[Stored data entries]
....................

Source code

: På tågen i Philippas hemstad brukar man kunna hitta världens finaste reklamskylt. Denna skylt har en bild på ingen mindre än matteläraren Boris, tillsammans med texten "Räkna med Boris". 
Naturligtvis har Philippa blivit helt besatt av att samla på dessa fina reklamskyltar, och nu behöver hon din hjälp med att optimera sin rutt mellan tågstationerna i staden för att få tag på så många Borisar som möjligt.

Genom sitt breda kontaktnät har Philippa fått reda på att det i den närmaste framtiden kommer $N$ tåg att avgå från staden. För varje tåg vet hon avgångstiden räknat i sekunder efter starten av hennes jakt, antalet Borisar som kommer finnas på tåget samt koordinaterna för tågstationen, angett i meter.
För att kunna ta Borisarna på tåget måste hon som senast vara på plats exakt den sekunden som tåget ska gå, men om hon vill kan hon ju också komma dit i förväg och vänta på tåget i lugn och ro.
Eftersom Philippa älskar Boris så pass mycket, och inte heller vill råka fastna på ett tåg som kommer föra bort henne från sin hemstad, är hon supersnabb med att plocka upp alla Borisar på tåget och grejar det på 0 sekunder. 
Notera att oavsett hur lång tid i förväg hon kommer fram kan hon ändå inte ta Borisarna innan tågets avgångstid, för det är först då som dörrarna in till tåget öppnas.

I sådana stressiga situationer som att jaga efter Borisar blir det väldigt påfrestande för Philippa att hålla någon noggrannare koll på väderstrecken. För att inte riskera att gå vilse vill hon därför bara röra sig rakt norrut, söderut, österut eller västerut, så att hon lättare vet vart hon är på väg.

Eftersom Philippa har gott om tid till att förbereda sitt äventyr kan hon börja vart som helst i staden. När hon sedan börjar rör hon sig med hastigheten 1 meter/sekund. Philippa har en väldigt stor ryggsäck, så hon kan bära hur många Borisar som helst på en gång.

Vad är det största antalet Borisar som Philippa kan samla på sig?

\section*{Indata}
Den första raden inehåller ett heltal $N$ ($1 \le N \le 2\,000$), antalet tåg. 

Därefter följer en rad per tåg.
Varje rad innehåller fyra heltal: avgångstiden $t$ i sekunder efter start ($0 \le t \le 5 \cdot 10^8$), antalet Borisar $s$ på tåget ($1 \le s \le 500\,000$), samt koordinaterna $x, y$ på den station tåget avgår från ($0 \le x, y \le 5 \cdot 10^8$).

....................

Instructions to follow:
In the records, how many lines have the word "Borisarna" in them? Only the number is needed.

Your response:
2